Work to complete:
Before printing, remove every picture; then print the lines below exactly, from the first line through the line containing "A Spring Boot application with Kafka".

Saved entries:
◆ ◆ ◆ ◆

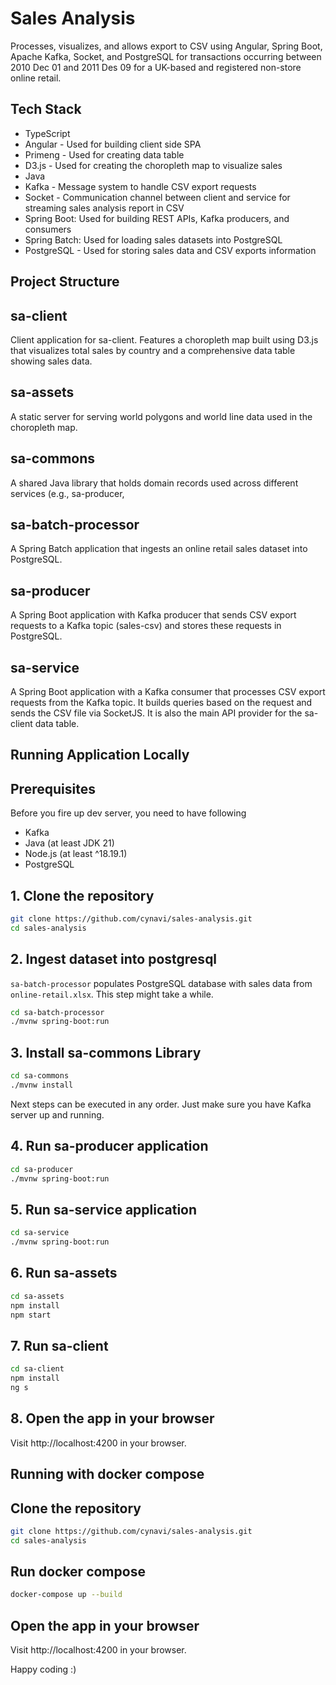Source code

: # Sales Analysis
Processes, visualizes, and allows export to CSV using Angular, Spring Boot, Apache Kafka, Socket, and PostgreSQL
for transactions occurring between 2010 Dec 01 and 2011 Des 09 for a UK-based and registered non-store online retail.

## Tech Stack

- TypeScript
- Angular - Used for building client side SPA
- Primeng - Used for creating data table
- D3.js - Used for creating the choropleth map to visualize sales
- Java
- Kafka - Message system to handle CSV export requests
- Socket - Communication channel between client and service for streaming sales analysis report in CSV
- Spring Boot: Used for building REST APIs, Kafka producers, and consumers
- Spring Batch: Used for loading sales datasets into PostgreSQL
- PostgreSQL - Used for storing sales data and CSV exports information

## Project Structure

## sa-client

Client application for sa-client. Features a choropleth map built using D3.js that visualizes total sales by country
and a comprehensive data table showing sales data.

## sa-assets
A static server for serving world polygons and world line data used in the choropleth map.

## sa-commons
A shared Java library that holds domain records used across different services (e.g., sa-producer, 

## sa-batch-processor
A Spring Batch application that ingests an online retail sales dataset into PostgreSQL.

## sa-producer
A Spring Boot application with Kafka producer that sends CSV export requests to a Kafka topic (sales-csv)
and stores these requests in PostgreSQL.

## sa-service
A Spring Boot application with a Kafka consumer that processes CSV export requests from the Kafka topic. It builds
queries based on the request and sends the CSV file via SocketJS. It is also the main API provider for the 
sa-client data table.

## Running Application Locally

## Prerequisites
Before you fire up dev server, you need to have following
- Kafka
- Java (at least JDK 21)
- Node.js (at least ^18.19.1)
- PostgreSQL 

## 1. Clone the repository
```bash
git clone https://github.com/cynavi/sales-analysis.git
cd sales-analysis
```

## 2. Ingest dataset into postgresql
`sa-batch-processor` populates PostgreSQL database with sales data from `online-retail.xlsx`. This step might take
a while.
```bash
cd sa-batch-processor
./mvnw spring-boot:run
```

## 3. Install sa-commons Library
```bash
cd sa-commons
./mvnw install
```

Next steps can be executed in any order. Just make sure you have Kafka server up and running.

## 4. Run sa-producer application
```bash
cd sa-producer
./mvnw spring-boot:run
```

## 5. Run sa-service application
```bash
cd sa-service
./mvnw spring-boot:run
```

## 6. Run sa-assets
```bash
cd sa-assets
npm install
npm start
```

## 7. Run sa-client
```bash
cd sa-client
npm install
ng s
```

## 8. Open the app in your browser
Visit http://localhost:4200 in your browser.

## Running with docker compose

## Clone the repository
```bash
git clone https://github.com/cynavi/sales-analysis.git
cd sales-analysis
```

## Run docker compose
```bash
docker-compose up --build
```
## Open the app in your browser
Visit http://localhost:4200 in your browser.

Happy coding :)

◆ ◆ ◆ ◆

Answer to the exercise:
Source code

: # Sales Analysis
Processes, visualizes, and allows export to CSV using Angular, Spring Boot, Apache Kafka, Socket, and PostgreSQL
for transactions occurring between 2010 Dec 01 and 2011 Des 09 for a UK-based and registered non-store online retail.

## Tech Stack

- TypeScript
- Angular - Used for building client side SPA
- Primeng - Used for creating data table
- D3.js - Used for creating the choropleth map to visualize sales
- Java
- Kafka - Message system to handle CSV export requests
- Socket - Communication channel between client and service for streaming sales analysis report in CSV
- Spring Boot: Used for building REST APIs, Kafka producers, and consumers
- Spring Batch: Used for loading sales datasets into PostgreSQL
- PostgreSQL - Used for storing sales data and CSV exports information

## Project Structure

## sa-client

Client application for sa-client. Features a choropleth map built using D3.js that visualizes total sales by country
and a comprehensive data table showing sales data.

## sa-assets
A static server for serving world polygons and world line data used in the choropleth map.

## sa-commons
A shared Java library that holds domain records used across different services (e.g., sa-producer, 

## sa-batch-processor
A Spring Batch application that ingests an online retail sales dataset into PostgreSQL.

## sa-producer
A Spring Boot application with Kafka producer that sends CSV export requests to a Kafka topic (sales-csv)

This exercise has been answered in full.